Tumor growth reduction and DNA transfer by cavitation-enhanced high-intensity focused ultrasound in vivo

Abstract

The potential application of high-intensity focused ultrasound (US), HIFU, was investigated for nonthermal gene transfer and tumor ablation. Renal carcinoma (RENCA) tumors were implanted on the hind leg of BALB/c mice and injected with a marker plasmid. Optison® US contrast agent was also injected into the tumor (IT) or into the venous (IV) circulation. HIFU at 1.55 MHz was applied to the tumors with guidance from diagnostic US images. One test of transfection was also performed with lithotripter shock waves.
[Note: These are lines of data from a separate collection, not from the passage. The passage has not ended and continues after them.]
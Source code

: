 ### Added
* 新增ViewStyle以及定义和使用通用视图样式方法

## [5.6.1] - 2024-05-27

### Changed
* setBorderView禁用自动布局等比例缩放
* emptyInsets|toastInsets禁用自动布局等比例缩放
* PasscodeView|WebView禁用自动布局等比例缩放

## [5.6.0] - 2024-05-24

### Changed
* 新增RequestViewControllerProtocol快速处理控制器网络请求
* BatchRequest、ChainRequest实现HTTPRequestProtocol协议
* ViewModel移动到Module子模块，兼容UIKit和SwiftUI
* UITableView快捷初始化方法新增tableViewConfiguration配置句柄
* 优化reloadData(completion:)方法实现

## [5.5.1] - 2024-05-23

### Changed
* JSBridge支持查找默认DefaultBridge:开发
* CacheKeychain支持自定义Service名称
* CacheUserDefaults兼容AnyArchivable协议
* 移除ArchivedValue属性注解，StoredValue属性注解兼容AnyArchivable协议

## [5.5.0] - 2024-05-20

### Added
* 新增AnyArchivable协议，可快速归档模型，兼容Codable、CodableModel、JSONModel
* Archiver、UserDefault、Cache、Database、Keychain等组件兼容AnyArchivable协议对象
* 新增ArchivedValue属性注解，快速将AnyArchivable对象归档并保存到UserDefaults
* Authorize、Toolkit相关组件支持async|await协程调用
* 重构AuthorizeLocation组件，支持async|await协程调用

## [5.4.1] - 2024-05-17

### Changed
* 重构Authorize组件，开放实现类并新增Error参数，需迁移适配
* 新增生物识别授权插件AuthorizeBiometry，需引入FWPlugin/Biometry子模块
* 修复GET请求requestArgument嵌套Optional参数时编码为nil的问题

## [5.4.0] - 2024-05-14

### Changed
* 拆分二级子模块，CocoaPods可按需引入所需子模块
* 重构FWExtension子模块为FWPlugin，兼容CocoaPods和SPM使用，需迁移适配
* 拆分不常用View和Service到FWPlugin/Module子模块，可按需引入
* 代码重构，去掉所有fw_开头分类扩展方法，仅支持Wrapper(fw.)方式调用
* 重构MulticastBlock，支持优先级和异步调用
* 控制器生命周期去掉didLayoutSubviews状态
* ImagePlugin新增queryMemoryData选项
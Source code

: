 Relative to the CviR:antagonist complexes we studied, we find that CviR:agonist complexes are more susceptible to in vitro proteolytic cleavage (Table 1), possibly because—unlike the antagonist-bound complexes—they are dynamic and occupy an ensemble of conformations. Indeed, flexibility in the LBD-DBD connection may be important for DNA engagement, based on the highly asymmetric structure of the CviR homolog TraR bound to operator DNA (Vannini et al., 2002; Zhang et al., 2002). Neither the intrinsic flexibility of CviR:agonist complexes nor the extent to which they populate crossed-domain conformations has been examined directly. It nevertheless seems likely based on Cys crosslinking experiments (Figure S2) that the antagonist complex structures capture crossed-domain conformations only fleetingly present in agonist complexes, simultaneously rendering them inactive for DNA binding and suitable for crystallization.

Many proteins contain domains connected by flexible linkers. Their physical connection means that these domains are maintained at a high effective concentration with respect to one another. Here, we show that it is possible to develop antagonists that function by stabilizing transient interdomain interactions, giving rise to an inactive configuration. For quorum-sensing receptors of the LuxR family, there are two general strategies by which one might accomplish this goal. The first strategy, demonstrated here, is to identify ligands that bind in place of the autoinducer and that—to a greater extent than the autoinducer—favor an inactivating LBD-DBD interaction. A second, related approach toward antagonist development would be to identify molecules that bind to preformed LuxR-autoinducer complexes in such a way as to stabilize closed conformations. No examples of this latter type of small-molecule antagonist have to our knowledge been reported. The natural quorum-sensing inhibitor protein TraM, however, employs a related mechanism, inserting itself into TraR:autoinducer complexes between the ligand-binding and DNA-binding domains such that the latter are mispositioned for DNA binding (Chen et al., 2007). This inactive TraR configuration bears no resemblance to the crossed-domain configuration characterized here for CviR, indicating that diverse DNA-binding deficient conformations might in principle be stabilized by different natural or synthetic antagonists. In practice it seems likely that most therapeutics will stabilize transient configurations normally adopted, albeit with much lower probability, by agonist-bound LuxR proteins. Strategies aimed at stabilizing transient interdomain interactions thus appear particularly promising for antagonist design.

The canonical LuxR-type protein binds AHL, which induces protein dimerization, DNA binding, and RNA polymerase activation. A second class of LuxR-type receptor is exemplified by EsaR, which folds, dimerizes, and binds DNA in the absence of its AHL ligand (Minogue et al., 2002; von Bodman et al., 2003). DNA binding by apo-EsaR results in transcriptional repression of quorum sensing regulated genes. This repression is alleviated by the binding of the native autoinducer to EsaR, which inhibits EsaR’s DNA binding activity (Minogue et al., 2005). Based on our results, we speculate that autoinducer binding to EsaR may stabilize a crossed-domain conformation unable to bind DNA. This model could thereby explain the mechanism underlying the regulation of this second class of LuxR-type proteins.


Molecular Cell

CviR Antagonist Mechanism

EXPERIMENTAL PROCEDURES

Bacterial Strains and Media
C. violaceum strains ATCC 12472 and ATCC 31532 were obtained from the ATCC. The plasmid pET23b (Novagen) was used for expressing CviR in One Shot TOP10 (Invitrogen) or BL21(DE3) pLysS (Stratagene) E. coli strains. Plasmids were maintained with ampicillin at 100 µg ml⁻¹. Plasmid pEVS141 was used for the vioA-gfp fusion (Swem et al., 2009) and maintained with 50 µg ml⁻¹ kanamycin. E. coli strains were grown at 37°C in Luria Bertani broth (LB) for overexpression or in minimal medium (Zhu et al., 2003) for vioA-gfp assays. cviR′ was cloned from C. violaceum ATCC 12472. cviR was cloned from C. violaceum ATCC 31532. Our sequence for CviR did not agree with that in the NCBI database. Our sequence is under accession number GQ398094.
In one set of exposures, tumor volume was followed for 4 days and a β-galactosidase marker plasmid was used for localization of transfected cells. A second set of exposures employed a luciferase marker plasmid for assessing overall transfection after 2 days. Use of 100-ms bursts at 8-MPa peak rarefactional pressure amplitude stopped tumor growth during the 4-day period, compared to a 2.8-fold growth in shams and yielded luciferase expression 34-fold greater than in shams. Longer bursts or higher pressure amplitudes led to decreases in tumor growth, but did not yield increases in transfection. The HIFU results were similar to those of shock waves for cavitation enhanced by IT Optison®. These results should aid in optimizing the application of HIFU for nonthermal tumor treatment.